Please give the count of lines below with the string "images" in them, and no other words.

--- TASK INPUT ---

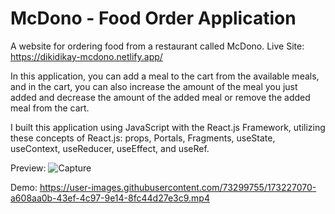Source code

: # McDono - Food Order Application

A website for ordering food from a restaurant called McDono. Live Site: https://dikidikay-mcdono.netlify.app/

In this application, you can add a meal to the cart from the available meals, and in the cart, 
you can also increase the amount of the meal you just added and decrease the amount of the added meal or remove the added meal from the cart.

I built this application using JavaScript with the React.js Framework, utilizing these concepts of React.js: props, Portals, Fragments, useState, useContext, useReducer, useEffect, and useRef.

Preview:
![Capture](https://user-images.githubusercontent.com/73299755/173226665-d02a794e-be17-477c-9672-2b8d9804eff9.PNG)

Demo:
https://user-images.githubusercontent.com/73299755/173227070-a608aa0b-43ef-4c97-9e14-8fc44d27e3c9.mp4

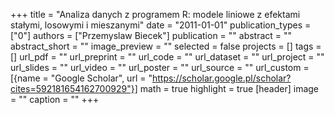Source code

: +++
title = "Analiza danych z programem R: modele liniowe z efektami stałymi, losowymi i mieszanymi"
date = "2011-01-01"
publication_types = ["0"]
authors = ["Przemyslaw Biecek"]
publication = ""
abstract = ""
abstract_short = ""
image_preview = ""
selected = false
projects = []
tags = []
url_pdf = ""
url_preprint = ""
url_code = ""
url_dataset = ""
url_project = ""
url_slides = ""
url_video = ""
url_poster = ""
url_source = ""
url_custom = [{name = "Google Scholar", url = "https://scholar.google.pl/scholar?cites=592181654162700929"}]
math = true
highlight = true
[header]
image = ""
caption = ""
+++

---

ANSWER SPACE » 2